▸ **EXERCISE**:
Report every line of the data that includes "stopwords".

▸ **PROVIDED MATERIAL**:

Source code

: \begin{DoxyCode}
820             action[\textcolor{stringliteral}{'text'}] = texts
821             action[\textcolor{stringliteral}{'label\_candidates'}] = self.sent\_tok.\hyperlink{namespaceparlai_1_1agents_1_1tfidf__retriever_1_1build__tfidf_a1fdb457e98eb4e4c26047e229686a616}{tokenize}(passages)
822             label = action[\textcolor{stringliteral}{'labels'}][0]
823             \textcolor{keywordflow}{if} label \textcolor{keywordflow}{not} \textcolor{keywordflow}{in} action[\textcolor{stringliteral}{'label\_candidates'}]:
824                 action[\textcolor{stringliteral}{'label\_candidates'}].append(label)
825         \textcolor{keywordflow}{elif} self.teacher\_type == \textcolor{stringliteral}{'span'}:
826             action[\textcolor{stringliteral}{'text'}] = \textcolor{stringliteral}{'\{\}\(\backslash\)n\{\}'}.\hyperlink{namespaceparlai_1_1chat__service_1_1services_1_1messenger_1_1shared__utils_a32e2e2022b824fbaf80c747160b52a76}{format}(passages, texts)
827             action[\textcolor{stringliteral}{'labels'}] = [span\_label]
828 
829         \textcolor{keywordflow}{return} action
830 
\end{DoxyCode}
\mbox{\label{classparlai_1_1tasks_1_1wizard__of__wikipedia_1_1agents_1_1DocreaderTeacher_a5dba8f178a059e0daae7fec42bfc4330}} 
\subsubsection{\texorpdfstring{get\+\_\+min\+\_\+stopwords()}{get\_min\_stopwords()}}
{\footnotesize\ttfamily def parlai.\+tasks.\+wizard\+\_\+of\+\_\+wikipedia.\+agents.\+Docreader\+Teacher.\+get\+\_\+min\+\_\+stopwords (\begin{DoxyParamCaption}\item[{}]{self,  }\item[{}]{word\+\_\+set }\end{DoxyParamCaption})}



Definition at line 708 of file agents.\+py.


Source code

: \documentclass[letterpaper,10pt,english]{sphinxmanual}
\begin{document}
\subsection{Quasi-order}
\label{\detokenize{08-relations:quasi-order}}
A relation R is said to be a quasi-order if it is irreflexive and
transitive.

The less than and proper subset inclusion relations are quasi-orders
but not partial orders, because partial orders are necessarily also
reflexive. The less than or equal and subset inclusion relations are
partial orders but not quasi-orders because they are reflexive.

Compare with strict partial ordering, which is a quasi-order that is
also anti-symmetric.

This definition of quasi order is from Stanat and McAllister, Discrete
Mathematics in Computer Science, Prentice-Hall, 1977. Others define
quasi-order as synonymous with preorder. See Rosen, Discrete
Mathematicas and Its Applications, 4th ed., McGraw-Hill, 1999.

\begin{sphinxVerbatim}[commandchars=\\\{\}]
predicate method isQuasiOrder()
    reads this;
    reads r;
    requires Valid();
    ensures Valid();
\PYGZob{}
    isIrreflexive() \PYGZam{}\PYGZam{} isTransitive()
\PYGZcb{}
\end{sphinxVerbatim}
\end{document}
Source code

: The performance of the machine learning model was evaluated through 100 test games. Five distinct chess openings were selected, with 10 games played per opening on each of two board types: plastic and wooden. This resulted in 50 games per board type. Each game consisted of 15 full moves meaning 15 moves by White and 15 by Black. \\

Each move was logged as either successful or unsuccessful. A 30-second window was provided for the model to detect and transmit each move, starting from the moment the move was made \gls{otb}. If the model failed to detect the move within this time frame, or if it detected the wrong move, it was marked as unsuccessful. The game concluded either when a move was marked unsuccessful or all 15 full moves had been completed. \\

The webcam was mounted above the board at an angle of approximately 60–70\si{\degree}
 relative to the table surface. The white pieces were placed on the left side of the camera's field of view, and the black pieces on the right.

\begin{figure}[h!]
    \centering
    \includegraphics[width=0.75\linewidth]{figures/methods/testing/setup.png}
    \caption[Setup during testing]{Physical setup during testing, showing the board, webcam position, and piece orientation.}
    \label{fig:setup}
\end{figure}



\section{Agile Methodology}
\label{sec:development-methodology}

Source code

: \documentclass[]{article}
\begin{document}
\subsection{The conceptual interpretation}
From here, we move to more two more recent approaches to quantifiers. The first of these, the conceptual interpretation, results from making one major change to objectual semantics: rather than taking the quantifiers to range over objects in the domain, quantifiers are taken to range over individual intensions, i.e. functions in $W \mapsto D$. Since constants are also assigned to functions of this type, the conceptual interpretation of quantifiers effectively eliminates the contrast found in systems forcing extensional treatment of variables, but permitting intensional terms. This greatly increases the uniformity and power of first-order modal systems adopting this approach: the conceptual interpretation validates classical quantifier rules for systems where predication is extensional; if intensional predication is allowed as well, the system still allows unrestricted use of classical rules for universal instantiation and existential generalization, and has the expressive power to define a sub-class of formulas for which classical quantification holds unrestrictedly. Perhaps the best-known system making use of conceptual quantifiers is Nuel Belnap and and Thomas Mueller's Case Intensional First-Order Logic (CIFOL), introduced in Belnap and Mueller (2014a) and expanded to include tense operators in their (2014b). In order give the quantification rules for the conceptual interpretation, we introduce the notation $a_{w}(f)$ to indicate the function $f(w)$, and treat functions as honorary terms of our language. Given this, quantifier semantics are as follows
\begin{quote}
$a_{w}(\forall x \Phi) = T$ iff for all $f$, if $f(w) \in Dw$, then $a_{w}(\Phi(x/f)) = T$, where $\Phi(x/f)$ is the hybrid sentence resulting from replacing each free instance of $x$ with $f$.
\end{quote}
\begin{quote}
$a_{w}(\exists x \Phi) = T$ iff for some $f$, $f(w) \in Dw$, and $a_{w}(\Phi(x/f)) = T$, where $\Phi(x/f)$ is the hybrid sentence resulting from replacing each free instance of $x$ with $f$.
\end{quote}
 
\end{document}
* * *
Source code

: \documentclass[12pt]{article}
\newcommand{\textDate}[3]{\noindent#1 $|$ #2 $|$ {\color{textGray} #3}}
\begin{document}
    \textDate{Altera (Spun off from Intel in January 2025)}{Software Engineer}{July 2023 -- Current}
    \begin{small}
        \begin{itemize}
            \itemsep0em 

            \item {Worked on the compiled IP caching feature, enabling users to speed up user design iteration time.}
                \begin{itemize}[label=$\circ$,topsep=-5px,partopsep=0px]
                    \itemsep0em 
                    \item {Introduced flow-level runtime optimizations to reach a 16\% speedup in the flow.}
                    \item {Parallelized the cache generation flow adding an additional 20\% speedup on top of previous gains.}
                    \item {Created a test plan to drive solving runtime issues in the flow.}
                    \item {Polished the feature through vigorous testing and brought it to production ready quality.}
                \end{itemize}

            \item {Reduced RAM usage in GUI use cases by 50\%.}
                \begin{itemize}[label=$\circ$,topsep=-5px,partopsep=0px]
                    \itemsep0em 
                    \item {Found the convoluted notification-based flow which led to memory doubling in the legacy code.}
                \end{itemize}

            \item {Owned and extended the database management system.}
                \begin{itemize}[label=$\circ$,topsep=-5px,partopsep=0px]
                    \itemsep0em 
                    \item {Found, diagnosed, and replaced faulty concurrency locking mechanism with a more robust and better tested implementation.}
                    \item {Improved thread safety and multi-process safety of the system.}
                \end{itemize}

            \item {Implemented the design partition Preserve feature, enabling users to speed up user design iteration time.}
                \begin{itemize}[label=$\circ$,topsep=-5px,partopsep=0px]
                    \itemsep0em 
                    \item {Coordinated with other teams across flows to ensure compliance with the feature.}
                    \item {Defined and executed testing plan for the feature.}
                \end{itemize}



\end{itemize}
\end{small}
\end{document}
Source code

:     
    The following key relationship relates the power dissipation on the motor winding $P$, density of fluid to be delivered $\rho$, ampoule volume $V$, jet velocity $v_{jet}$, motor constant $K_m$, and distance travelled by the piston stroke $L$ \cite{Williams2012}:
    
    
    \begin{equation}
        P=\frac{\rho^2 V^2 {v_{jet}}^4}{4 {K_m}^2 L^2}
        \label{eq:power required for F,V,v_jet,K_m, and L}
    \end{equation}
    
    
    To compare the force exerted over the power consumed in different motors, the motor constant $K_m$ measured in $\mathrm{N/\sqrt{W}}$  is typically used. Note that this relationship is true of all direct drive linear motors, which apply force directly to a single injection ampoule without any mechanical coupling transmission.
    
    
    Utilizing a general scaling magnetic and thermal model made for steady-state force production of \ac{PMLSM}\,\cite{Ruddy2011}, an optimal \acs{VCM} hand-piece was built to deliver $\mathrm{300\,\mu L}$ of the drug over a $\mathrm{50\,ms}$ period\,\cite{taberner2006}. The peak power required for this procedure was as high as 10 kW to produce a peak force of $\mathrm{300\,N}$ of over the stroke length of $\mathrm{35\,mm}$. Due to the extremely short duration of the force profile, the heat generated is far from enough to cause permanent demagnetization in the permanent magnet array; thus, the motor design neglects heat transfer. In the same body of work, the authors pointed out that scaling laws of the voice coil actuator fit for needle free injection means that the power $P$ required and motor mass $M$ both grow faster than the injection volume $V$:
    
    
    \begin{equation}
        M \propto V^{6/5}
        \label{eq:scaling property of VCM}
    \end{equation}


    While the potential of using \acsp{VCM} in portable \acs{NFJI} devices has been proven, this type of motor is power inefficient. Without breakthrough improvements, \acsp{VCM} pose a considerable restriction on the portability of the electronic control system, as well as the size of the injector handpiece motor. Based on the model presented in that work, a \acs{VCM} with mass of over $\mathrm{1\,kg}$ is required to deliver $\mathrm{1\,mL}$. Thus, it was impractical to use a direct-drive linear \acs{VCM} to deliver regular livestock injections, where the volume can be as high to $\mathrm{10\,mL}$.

▸ **OUTPUT OF THE EXERCISE**:
\subsubsection{\texorpdfstring{get\+\_\+min\+\_\+stopwords()}{get\_min\_stopwords()}}
{\footnotesize\ttfamily def parlai.\+tasks.\+wizard\+\_\+of\+\_\+wikipedia.\+agents.\+Docreader\+Teacher.\+get\+\_\+min\+\_\+stopwords (\begin{DoxyParamCaption}\item[{}]{self,  }\item[{}]{word\+\_\+set }\end{DoxyParamCaption})}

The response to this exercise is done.